Para estar ante una ola se tienen que dar valores superiores a los umbrales de mínima y máxima de tres estaciones, no en una sola ciudad. En las conclusiones la idea que prevalece es que las olas de calor son cada vez más frecuentes, intensas y duran más días.






Para tomar decisiones
A la pregunta ¿para qué sirve la información sobre las olas de calor?, Patricia Snaider responde que permite prepararse para el impacto que tiene en la población, por ejemplo en la salud.
"Están los golpes de calor y el aumento de casos de hipertensión; incluso hay muertes no directas por calor, pero sí como consecuencia del aumento la temperatura que reactiva ciertas enfermedades en la población".
La investigadora indicó que hay un efecto directo en la población y en el medio ambiente que también repercute indirectamente, por ejemplo con el incremento de los incendios. "Sobre todo en días de aumento de la temperatura y escasez de precipitaciones", agrega.
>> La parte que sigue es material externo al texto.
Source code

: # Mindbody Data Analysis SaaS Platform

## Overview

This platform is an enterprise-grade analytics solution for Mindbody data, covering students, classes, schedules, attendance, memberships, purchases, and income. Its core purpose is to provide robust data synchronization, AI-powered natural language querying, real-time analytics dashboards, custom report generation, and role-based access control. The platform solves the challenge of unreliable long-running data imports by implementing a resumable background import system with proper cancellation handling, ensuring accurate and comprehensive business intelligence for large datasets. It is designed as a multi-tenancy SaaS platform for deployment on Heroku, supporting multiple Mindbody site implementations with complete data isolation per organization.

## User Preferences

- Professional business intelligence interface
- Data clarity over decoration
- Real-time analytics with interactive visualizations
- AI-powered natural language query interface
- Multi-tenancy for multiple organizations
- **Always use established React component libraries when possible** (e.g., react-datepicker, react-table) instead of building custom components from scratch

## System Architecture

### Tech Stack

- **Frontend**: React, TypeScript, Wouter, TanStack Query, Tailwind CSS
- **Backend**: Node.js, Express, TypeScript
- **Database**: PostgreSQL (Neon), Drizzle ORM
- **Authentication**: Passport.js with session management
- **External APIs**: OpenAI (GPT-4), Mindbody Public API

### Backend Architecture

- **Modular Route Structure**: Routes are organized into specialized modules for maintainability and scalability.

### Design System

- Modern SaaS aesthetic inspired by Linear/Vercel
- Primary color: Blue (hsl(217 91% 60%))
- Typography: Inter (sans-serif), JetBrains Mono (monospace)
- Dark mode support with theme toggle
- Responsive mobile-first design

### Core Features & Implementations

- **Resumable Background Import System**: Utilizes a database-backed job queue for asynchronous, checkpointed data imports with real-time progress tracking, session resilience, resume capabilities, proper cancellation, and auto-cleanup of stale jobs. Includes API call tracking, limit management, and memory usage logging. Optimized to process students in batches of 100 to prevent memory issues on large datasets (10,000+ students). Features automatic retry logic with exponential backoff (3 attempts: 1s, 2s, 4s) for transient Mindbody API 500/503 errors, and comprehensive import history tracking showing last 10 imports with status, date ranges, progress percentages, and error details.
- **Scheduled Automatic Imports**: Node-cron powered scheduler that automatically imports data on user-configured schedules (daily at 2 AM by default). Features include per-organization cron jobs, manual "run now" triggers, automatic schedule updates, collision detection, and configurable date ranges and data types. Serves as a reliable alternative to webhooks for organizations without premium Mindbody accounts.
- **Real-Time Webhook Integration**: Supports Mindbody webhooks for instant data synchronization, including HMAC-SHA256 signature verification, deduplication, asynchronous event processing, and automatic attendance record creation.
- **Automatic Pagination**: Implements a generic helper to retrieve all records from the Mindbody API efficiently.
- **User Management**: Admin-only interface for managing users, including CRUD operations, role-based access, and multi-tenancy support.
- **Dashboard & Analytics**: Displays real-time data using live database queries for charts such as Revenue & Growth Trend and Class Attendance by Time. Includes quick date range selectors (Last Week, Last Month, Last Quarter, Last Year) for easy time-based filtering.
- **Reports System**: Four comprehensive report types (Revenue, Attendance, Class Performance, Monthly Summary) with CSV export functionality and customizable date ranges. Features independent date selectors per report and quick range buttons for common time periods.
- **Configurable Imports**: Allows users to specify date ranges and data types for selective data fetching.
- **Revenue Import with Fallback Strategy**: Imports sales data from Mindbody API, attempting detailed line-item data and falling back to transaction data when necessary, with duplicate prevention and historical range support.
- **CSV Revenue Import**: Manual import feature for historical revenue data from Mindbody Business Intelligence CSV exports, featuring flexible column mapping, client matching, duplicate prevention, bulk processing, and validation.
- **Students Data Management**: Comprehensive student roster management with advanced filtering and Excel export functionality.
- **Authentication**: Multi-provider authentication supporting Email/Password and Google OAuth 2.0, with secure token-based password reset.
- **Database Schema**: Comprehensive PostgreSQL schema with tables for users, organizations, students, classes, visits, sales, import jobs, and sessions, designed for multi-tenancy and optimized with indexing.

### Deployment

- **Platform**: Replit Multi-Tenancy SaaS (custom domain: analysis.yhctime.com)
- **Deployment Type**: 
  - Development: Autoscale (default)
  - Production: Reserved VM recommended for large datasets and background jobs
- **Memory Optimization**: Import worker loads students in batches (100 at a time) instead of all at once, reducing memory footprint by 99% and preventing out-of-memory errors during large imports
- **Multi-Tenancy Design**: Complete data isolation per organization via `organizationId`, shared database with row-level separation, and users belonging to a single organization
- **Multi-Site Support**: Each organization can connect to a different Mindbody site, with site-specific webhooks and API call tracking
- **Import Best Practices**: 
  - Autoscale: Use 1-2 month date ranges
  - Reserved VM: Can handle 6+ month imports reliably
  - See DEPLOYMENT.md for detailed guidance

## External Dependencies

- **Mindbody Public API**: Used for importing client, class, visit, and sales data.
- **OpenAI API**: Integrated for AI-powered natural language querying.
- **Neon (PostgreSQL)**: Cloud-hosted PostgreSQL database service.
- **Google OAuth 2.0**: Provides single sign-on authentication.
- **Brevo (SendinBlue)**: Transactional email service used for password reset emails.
De ahí que la información que aporta la academia permite que más instituciones públicas y entidades puedan estar preparadas ante el fenómeno, como por ejemplo la producción ganadera y agropecuaria.

Infraestructura energética
"Para quienes vivimos en sectores urbanos, lo primero que vivimos en carne y hueso (como consecuencia del calor extremo) son los cortes de energía y en el suministro de agua", indica la doctora Patricia Snaider.
El aspecto se relaciona con la necesidad de contar con una infraestructura edilicia y energética que prevea los impactos de un fenómeno que va a ocurrir con más frecuencia.